We are a Digital Product Engineering company that is scaling in a big way! We build products, services, and experiences that inspire, excite, and delight. We work at scale — across all devices and digital mediums, and our people exist everywhere in the world (18000+ experts across 37 countries, to be exact). Our work culture is dynamic and non-hierarchical. We are looking for great new colleagues.
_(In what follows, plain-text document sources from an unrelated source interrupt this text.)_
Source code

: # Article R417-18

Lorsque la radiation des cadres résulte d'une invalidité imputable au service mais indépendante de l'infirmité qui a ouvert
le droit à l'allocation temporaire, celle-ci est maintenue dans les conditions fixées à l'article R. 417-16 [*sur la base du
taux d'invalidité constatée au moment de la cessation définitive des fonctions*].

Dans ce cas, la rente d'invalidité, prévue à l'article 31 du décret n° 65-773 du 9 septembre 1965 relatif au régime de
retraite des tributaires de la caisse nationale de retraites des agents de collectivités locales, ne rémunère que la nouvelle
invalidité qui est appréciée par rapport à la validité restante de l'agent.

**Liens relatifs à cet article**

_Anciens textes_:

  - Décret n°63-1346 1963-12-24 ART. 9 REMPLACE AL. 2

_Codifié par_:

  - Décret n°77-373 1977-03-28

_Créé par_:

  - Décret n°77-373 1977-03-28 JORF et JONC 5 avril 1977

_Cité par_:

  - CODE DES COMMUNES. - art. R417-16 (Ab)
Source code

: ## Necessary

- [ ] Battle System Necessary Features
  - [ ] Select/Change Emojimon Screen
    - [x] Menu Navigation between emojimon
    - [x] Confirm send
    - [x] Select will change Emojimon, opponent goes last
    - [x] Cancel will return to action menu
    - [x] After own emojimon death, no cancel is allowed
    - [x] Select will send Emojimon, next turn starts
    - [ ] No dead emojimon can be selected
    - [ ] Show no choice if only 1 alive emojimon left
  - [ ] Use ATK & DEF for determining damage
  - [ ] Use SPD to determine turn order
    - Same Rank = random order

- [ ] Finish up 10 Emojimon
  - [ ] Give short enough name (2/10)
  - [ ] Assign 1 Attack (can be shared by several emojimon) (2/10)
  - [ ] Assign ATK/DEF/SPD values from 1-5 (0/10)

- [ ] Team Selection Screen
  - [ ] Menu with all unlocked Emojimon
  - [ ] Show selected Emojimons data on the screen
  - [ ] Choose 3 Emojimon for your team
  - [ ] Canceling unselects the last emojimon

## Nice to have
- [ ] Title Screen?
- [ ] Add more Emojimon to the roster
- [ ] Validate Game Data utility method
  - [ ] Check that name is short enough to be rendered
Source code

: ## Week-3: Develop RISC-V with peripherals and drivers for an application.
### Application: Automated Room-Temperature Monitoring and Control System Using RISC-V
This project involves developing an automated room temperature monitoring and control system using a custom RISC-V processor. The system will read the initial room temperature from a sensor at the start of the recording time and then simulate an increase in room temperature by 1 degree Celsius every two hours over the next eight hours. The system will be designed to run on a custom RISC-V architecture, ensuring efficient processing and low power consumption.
That is where you come in!
Job Description
Design, develop, and maintain scalable data pipelines and ETL processes on Google Cloud Platform (GCP).
Implement and optimize data storage solutions using BigQuery, Cloud Storage, and other GCP services.
Collaborate with data scientists, machine learning engineers, data engineers, and other stakeholders to integrate and deploy machine learning models into production environments.
Develop and maintain custom deployment solutions for machine learning models using tools such as Kubeflow, AI Platform, and Docker.
Write clean, efficient, and maintainable code in Python and PySpark for data processing and transformation tasks.
Ensure data quality, integrity, and consistency through data validation and monitoring processes.
Deep understanding of Medallion architecture.
Develop metadata-driven pipelines and ensure optimal processing of data.
Use Terraform to manage and provision cloud infrastructure resources on GCP.
Troubleshoot and resolve production issues related to data pipelines and machine learning models.
Stay up-to-date with the latest industry trends and best practices in data engineering, machine learning, and cloud technologies.
Understand data lifecycle management, data pruning, model drift, and model optimizations.
Qualifications
Must have Skills: Machine Learning - General Experience, Visualization, Google Cloud Platform, PySpark.
Bachelor's or Master's degree in Computer Science, Engineering, or a related field.
Proven experience as a Data Engineer with a focus on GCP.
Strong proficiency in Python and PySpark for data processing and transformation.
Hands-on experience with machine learning model deployment and integration on GCP.
Familiarity with GCP services such as BigQuery, Cloud Storage, Dataflow, and AI Platform.
Experience with Terraform for infrastructure as code.
Experience with containerization and orchestration tools like Docker and Kubernetes.
Strong problem-solving skills and the ability to troubleshoot complex issues.
Excellent communication and collaboration skills.
Additional Information
Preferred Qualifications:
Experience with custom deployment solutions and MLOps.
Knowledge of other cloud platforms (AWS, Azure) is a plus.
Familiarity with CI/CD pipelines and tools like Jenkins or GitLab CI.
Visualization experience is nice to have but not mandatory.
Certification in GCP Data Engineering or related fields.